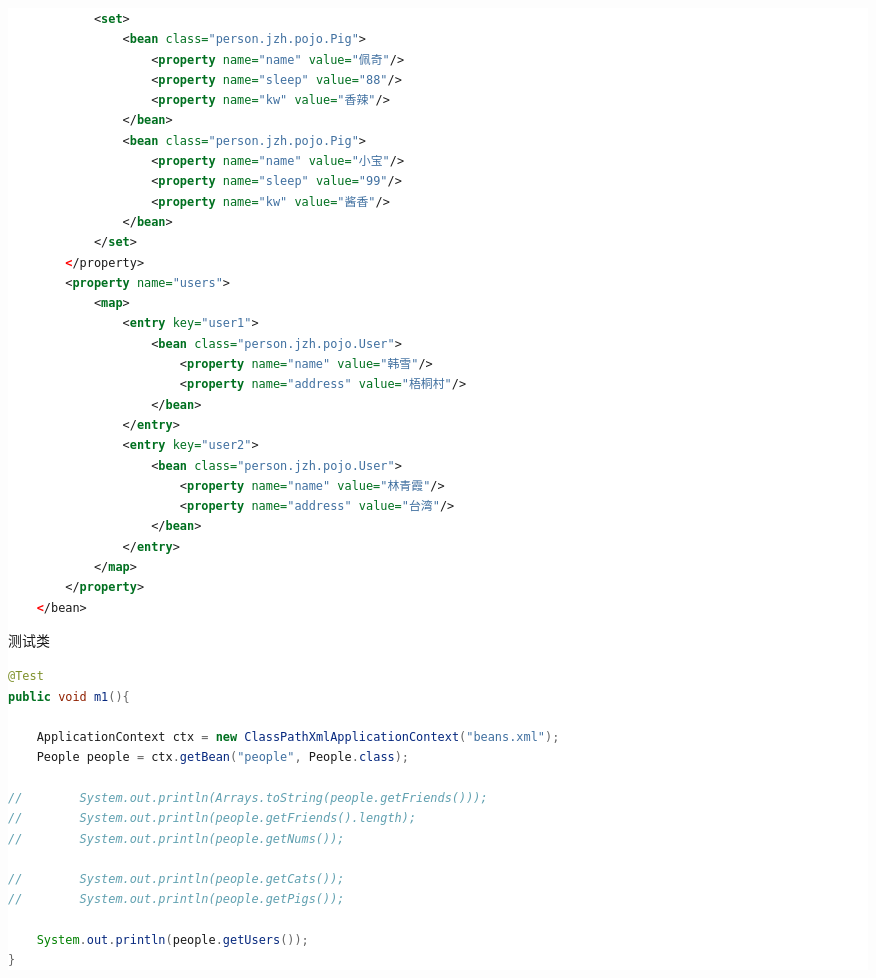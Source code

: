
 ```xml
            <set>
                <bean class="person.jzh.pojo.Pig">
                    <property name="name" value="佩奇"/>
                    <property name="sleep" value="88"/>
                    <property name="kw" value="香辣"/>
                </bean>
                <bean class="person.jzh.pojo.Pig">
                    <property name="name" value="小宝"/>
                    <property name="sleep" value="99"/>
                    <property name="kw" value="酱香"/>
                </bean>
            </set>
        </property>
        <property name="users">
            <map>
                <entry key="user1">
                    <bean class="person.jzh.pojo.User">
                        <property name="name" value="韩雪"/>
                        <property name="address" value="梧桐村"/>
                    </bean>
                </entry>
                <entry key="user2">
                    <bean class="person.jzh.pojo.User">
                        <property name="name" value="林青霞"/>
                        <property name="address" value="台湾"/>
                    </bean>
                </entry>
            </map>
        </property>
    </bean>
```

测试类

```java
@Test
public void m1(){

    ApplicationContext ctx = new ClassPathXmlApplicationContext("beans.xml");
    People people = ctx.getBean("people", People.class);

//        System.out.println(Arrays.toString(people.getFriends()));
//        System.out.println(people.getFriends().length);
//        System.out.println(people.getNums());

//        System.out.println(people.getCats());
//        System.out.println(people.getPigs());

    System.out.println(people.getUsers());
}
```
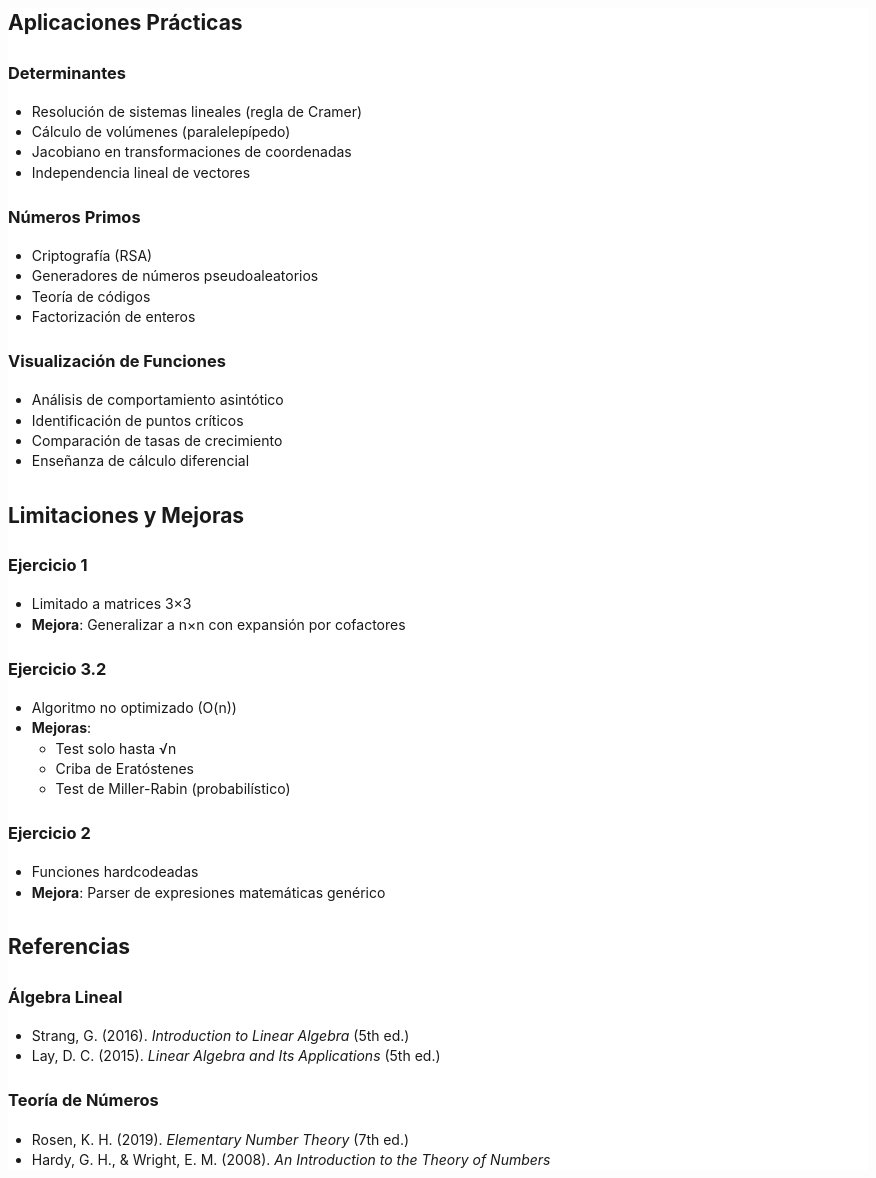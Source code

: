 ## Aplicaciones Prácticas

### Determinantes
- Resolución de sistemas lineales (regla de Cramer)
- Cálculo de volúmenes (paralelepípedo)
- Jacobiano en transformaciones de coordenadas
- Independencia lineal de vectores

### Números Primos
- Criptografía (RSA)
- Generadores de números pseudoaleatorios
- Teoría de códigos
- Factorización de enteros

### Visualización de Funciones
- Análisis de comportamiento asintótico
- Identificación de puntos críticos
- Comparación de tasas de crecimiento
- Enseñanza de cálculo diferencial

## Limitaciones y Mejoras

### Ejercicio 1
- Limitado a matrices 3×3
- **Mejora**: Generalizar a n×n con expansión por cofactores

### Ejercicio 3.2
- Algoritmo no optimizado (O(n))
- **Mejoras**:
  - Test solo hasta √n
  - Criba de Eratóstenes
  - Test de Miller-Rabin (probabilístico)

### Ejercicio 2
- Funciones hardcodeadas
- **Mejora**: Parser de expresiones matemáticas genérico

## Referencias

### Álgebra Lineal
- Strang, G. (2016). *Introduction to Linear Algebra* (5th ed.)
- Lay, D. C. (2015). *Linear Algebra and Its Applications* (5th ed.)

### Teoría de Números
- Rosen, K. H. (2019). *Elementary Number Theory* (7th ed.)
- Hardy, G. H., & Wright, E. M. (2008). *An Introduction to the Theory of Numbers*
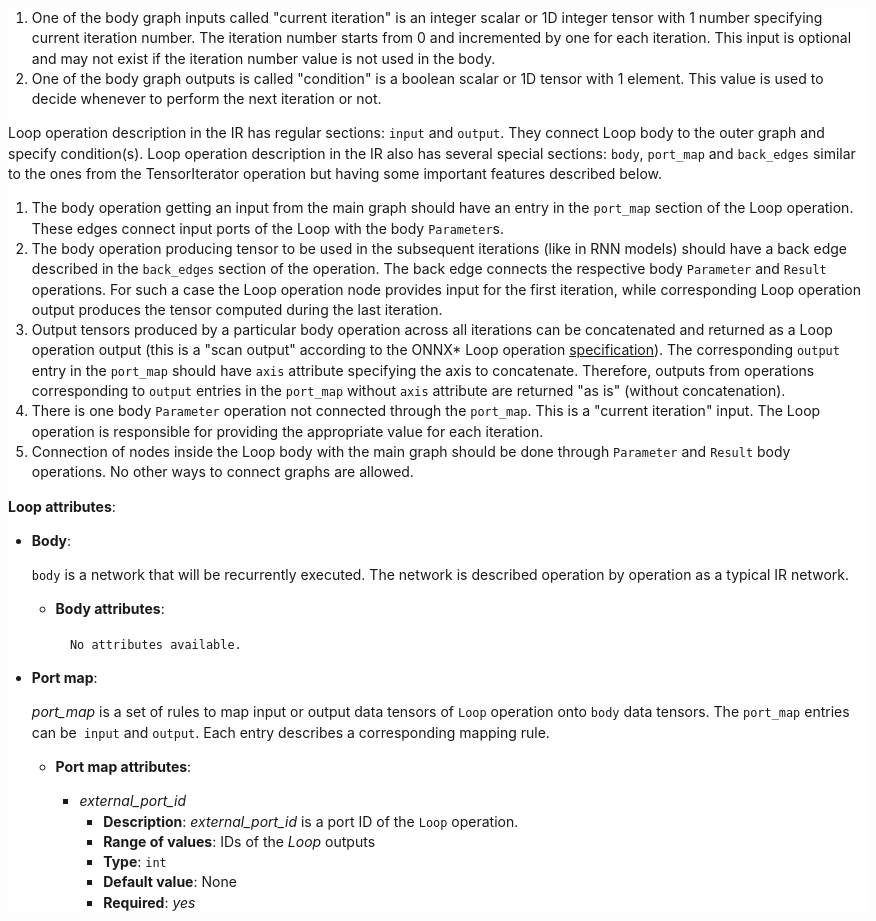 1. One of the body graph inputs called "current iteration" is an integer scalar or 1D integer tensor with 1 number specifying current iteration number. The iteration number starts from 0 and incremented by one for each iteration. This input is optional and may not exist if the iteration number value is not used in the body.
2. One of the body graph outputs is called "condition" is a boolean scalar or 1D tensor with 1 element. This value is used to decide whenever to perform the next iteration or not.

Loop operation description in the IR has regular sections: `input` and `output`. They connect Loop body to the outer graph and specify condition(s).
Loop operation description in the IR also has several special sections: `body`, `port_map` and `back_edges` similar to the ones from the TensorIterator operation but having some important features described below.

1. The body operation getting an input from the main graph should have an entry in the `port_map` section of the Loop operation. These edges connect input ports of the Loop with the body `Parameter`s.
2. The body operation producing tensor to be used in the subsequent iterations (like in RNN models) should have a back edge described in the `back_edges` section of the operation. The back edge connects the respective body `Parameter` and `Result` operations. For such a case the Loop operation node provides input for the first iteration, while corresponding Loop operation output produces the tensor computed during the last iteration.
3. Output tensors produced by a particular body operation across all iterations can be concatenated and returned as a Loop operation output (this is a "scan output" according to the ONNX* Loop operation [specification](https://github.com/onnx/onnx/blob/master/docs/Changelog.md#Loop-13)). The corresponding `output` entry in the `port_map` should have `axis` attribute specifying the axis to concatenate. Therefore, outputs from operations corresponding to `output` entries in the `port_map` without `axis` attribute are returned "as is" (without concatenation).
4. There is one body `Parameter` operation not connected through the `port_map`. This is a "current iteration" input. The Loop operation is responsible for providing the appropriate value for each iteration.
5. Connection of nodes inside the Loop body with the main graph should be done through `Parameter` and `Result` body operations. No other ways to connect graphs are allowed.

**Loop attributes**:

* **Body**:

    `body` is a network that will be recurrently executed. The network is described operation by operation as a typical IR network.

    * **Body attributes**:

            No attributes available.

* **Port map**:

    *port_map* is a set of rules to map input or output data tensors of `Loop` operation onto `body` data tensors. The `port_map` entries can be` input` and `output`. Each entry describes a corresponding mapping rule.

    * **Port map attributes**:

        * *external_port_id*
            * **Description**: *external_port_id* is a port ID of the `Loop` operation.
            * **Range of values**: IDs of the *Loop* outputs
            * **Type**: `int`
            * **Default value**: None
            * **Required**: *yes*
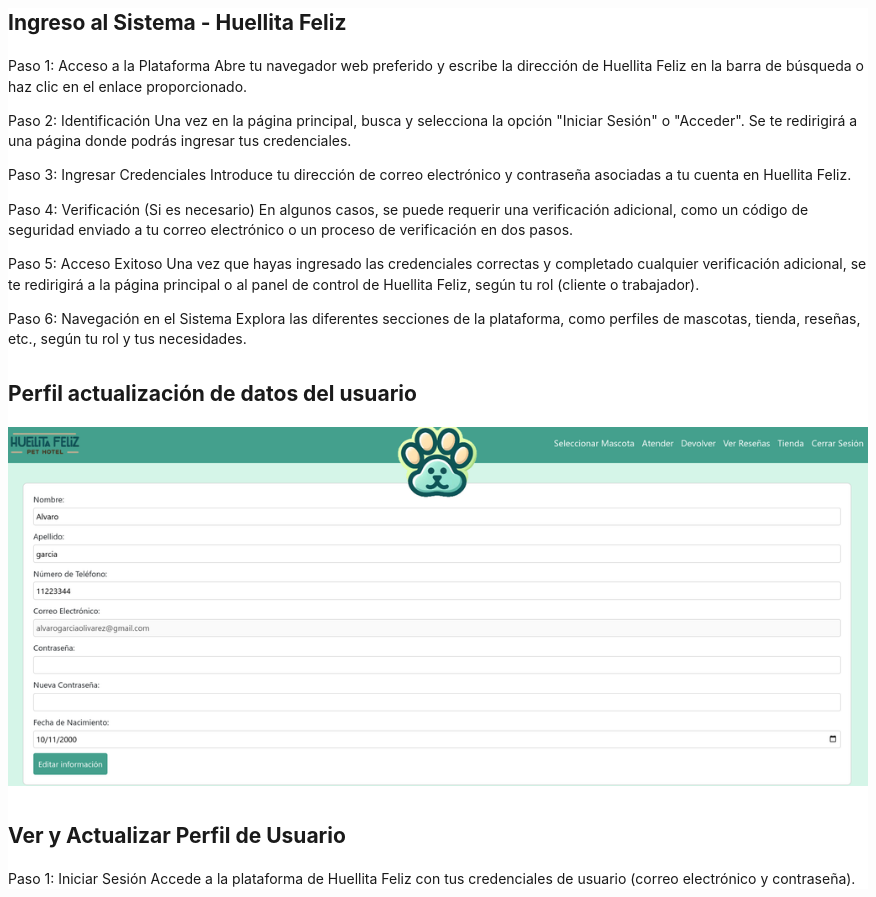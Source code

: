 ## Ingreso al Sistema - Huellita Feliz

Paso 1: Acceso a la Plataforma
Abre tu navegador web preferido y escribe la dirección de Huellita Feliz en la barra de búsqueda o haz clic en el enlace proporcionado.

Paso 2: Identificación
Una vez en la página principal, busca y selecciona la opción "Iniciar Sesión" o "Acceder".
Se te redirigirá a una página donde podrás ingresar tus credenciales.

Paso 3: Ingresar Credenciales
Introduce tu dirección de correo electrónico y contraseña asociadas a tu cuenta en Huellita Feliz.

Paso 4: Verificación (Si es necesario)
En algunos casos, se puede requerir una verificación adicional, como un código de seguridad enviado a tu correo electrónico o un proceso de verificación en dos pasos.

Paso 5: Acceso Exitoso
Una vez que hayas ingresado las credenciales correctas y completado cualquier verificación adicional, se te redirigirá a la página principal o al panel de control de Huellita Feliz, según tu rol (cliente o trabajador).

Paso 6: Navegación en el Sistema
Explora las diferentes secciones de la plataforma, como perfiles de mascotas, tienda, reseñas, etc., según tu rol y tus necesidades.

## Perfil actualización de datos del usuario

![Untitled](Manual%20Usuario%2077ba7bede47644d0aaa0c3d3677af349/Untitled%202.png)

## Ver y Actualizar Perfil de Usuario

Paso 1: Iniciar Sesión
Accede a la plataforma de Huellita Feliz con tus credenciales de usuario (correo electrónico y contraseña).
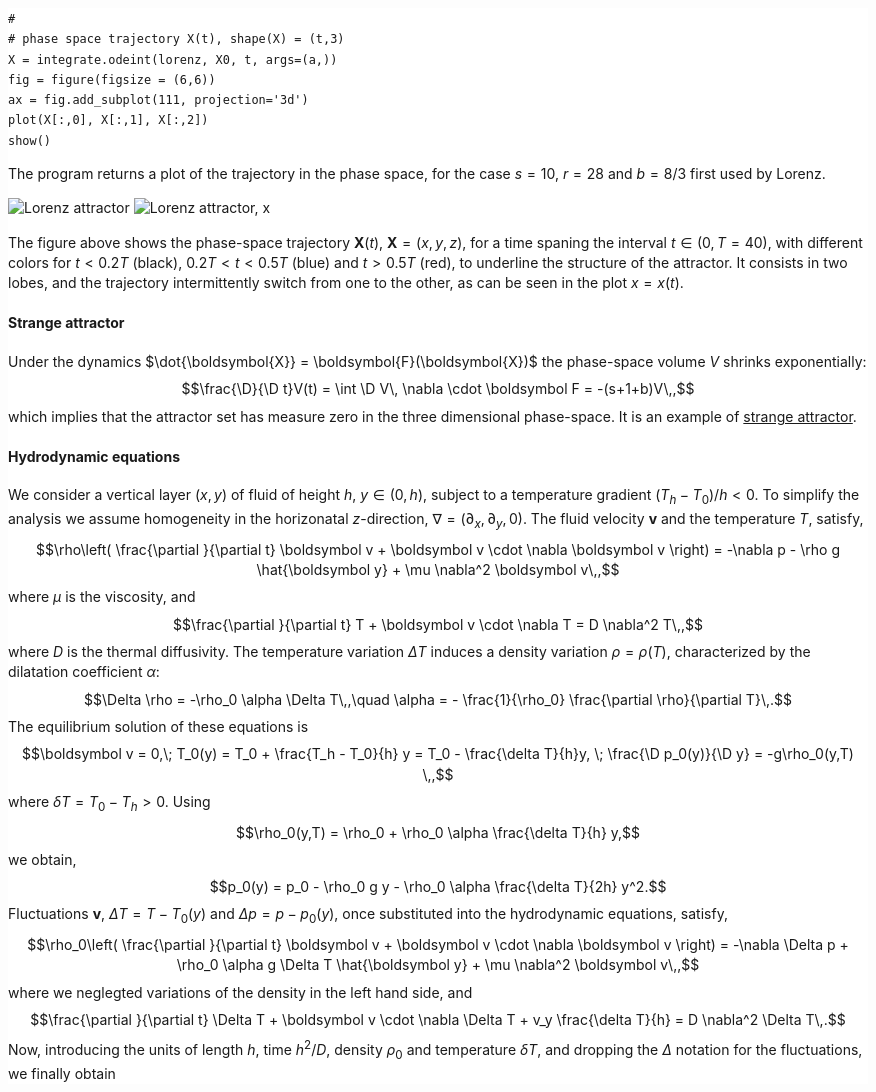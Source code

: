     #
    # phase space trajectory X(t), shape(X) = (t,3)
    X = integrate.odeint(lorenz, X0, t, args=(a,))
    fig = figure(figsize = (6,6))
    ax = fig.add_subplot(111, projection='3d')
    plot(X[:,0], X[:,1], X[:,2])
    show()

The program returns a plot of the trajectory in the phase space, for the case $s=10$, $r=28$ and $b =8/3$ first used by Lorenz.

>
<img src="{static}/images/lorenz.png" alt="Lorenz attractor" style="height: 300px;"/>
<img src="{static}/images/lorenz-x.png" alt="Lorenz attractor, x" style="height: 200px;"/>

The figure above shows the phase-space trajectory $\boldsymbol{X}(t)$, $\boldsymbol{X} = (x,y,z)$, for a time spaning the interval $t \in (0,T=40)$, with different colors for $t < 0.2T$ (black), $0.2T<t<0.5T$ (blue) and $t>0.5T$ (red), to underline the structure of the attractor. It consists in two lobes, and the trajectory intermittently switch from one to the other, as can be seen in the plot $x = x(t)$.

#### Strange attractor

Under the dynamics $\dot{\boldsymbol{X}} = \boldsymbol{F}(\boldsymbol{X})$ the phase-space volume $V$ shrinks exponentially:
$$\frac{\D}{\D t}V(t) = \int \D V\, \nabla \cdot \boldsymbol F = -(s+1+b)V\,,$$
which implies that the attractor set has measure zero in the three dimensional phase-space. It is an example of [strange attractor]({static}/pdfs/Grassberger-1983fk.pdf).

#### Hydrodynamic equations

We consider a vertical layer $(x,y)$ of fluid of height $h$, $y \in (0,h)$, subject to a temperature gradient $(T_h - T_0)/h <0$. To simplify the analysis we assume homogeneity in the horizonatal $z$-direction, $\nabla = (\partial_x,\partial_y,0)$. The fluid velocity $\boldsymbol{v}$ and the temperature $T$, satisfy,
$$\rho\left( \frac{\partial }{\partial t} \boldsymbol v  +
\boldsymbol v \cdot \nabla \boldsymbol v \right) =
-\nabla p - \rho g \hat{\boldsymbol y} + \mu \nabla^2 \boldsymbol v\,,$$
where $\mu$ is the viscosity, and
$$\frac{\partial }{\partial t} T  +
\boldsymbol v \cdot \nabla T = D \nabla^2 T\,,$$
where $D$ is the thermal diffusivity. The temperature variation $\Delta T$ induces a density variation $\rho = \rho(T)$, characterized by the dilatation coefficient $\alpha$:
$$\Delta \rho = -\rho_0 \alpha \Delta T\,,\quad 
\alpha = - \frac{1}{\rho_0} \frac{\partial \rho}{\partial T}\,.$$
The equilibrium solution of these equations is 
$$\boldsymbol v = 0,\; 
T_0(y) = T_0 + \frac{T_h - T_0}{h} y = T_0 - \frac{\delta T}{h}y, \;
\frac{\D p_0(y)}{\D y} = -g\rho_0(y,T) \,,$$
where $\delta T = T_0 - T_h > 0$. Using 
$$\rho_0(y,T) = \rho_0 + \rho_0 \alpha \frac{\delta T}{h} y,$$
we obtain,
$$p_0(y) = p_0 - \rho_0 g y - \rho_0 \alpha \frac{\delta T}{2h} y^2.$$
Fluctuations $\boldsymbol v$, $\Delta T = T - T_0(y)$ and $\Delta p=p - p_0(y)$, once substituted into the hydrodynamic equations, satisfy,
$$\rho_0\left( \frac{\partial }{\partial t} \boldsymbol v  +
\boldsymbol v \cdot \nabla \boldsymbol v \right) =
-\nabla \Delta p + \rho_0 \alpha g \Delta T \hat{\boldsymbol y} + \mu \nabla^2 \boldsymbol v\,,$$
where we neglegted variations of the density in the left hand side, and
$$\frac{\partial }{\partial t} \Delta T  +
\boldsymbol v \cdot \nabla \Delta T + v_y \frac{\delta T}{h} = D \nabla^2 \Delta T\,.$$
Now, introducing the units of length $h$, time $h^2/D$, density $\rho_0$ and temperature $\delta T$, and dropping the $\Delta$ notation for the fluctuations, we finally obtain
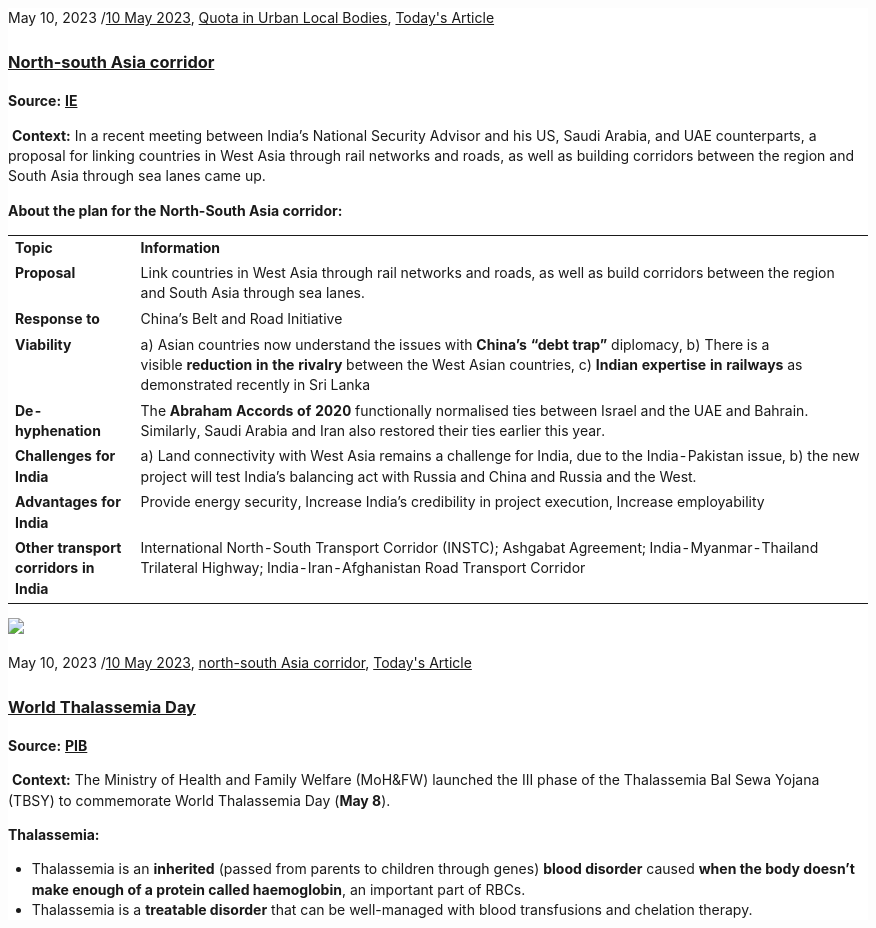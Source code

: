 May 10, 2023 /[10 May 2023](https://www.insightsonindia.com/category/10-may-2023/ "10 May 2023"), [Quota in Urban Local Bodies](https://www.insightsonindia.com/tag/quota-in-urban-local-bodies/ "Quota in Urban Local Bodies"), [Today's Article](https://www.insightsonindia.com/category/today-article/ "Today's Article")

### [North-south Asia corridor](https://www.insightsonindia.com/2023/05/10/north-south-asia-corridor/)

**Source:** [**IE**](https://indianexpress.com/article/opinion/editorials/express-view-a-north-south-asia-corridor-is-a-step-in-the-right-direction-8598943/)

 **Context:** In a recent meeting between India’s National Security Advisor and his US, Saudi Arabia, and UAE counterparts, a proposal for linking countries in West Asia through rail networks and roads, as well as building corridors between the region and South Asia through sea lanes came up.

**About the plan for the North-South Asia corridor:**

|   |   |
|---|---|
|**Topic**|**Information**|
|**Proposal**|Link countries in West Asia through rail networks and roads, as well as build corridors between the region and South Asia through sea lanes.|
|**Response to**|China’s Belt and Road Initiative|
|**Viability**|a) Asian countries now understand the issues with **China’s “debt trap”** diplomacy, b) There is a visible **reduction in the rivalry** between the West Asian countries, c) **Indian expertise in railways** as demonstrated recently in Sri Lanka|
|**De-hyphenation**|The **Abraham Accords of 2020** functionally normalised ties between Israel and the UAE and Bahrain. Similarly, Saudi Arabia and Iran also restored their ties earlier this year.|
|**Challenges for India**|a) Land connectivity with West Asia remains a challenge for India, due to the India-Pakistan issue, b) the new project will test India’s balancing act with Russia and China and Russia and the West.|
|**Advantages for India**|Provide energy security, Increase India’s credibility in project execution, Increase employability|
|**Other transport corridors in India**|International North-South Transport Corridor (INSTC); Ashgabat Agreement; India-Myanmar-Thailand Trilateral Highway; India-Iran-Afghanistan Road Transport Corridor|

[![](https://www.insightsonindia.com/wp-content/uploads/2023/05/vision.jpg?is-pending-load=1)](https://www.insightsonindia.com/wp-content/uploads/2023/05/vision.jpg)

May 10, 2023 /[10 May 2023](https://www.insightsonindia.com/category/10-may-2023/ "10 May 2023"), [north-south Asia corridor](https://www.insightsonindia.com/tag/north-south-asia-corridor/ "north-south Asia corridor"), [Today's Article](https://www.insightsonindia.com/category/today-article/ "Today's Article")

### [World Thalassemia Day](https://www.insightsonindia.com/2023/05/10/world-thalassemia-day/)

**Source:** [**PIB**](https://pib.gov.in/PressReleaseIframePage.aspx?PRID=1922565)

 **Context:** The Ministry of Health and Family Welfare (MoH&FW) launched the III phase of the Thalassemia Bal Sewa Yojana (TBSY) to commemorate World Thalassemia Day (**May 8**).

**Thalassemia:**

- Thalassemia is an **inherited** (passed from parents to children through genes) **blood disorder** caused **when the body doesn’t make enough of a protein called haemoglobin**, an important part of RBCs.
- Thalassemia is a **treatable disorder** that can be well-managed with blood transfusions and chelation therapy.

How to complete this task | Print exactly the lines above that run from the one with "- **Mejora**: Parser" to the one with "1. The body", both included. No pictures.

Answer |
- **Mejora**: Parser de expresiones matemáticas genérico

## Referencias

### Álgebra Lineal
- Strang, G. (2016). *Introduction to Linear Algebra* (5th ed.)
- Lay, D. C. (2015). *Linear Algebra and Its Applications* (5th ed.)

### Teoría de Números
- Rosen, K. H. (2019). *Elementary Number Theory* (7th ed.)
- Hardy, G. H., & Wright, E. M. (2008). *An Introduction to the Theory of Numbers*
 1. One of the body graph inputs called "current iteration" is an integer scalar or 1D integer tensor with 1 number specifying current iteration number. The iteration number starts from 0 and incremented by one for each iteration. This input is optional and may not exist if the iteration number value is not used in the body.
2. One of the body graph outputs is called "condition" is a boolean scalar or 1D tensor with 1 element. This value is used to decide whenever to perform the next iteration or not.

Loop operation description in the IR has regular sections: `input` and `output`. They connect Loop body to the outer graph and specify condition(s).
Loop operation description in the IR also has several special sections: `body`, `port_map` and `back_edges` similar to the ones from the TensorIterator operation but having some important features described below.

1. The body operation getting an input from the main graph should have an entry in the `port_map` section of the Loop operation. These edges connect input ports of the Loop with the body `Parameter`s.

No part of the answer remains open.